テキストマイニングでは、専門外の人間が書いたプログラムが使われます。その際、専門分野内の人間でも身に着けることの難しい読解力を、機械に本当に身に着けることができるかどうかは疑問です。そして自動的なデータ入力では、本文に書かれたメタデータ(試料作製条件、組成など)を入力することができません。これにより、得られるデータは表層的なものとなり、同じ名前の物質でも(条件が違うために)データがばらついてしまい、そのばらつきの理由がデータを見てもわからないという状態になってしまいます。

実際にテキストマイニングをするとしたら、専門家のデータ入力の補助のような感じで導入していくのがベストだと思います。

電子ジャーナルの利用規約の問題

大学や研究機関から無償で論文にアクセスできるのは、図書館が出版社と「電子ジャーナル」の契約をしているからです。
契約がない場合は、オープンアクセス論文でない場合は、論文1本あたり4,000円ほどを支払って購入する必要があります。
(それを万単位の論文にやったら、確実に破産するでしょう)

ところが、その電子ジャーナルは、「自分の研究」以外の目的で利用することが禁じられています。

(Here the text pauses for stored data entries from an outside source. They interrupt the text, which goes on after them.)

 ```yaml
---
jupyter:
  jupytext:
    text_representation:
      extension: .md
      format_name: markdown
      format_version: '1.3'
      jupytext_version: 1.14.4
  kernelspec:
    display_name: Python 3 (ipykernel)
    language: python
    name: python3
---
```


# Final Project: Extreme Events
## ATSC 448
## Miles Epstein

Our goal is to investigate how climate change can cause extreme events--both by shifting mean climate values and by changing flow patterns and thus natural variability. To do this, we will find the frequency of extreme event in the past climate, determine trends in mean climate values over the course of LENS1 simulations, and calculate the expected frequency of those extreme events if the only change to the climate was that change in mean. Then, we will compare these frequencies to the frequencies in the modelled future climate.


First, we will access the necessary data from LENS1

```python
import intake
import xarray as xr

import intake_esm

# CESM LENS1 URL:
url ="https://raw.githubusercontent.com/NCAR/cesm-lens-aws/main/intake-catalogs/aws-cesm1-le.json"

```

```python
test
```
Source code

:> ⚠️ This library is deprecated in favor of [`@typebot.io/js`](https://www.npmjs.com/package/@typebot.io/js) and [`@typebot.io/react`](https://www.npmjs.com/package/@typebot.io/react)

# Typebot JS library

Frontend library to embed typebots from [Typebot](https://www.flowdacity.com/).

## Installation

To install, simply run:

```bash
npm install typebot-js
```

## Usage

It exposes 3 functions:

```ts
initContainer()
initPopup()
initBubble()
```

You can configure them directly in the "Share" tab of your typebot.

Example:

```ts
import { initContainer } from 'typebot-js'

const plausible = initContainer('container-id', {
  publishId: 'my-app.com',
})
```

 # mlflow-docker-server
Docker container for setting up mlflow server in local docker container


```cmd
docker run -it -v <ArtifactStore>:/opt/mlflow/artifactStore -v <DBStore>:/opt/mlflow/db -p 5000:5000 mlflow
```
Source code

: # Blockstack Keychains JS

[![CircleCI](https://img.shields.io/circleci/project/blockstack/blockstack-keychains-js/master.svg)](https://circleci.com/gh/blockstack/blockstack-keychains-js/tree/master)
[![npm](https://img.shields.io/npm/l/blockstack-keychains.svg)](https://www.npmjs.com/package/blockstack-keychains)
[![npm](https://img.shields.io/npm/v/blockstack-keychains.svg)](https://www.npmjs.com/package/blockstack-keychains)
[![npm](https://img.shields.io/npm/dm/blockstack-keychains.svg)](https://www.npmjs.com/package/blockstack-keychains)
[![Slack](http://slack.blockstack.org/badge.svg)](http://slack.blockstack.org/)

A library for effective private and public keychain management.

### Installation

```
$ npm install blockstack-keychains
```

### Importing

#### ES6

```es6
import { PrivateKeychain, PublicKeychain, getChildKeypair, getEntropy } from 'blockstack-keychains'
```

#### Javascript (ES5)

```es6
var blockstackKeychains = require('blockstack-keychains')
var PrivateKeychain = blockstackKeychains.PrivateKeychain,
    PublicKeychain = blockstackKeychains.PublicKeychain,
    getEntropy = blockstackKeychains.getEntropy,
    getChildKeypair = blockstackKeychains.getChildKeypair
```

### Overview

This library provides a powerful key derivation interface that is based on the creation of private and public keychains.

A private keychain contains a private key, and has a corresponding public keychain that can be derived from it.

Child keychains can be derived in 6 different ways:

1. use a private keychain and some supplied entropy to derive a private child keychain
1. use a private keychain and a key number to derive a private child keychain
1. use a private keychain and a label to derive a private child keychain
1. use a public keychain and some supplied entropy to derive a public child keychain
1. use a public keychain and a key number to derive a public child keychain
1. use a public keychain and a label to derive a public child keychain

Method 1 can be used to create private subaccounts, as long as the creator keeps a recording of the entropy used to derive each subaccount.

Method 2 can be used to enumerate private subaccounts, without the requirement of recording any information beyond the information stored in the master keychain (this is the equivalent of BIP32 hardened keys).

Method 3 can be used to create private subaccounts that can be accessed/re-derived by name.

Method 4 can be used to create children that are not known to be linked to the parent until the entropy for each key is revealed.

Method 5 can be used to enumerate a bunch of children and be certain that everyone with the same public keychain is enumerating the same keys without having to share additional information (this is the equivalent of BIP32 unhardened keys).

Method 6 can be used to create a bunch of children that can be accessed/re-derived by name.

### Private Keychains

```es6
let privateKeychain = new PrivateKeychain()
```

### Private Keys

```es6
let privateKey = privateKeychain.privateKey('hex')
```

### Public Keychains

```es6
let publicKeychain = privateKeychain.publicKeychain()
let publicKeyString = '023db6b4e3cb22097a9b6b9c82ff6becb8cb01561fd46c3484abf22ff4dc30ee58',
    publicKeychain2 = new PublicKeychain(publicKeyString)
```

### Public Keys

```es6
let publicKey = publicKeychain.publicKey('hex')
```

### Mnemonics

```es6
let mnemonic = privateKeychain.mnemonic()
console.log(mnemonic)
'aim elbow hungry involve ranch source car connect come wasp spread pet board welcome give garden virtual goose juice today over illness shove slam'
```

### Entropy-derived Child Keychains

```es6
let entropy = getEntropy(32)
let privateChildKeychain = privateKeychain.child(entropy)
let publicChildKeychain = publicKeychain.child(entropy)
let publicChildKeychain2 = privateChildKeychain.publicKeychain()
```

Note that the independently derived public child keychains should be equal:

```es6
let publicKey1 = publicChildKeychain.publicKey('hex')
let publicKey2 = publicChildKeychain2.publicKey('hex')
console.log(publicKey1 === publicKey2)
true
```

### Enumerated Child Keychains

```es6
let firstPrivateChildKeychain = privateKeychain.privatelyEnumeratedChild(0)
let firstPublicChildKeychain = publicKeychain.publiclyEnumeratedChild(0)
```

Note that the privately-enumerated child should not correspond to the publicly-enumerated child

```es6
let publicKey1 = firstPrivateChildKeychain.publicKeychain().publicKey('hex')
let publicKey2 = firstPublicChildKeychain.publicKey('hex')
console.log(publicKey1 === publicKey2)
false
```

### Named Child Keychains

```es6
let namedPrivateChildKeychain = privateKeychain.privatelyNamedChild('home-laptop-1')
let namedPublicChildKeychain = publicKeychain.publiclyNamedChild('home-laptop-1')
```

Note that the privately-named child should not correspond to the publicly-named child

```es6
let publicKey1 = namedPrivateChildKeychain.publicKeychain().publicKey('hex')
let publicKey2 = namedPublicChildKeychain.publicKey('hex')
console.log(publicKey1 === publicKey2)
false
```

なので、実際に研究に携わっている者が、「自分の研究のために」文献PDFからデータ収集を行うことが必要になります。


以上を考慮すると、文献データ収集は専門知識を持った研究者と学生でなければできないのではないかと思います。
よって、そんな彼らが手作業によって効率的にデータを収集する仕組みを構築することが、最も現実的な手段だと言えます。

そしてそれは、最も情報量に富んだデータベースをつくる道でもあると思います。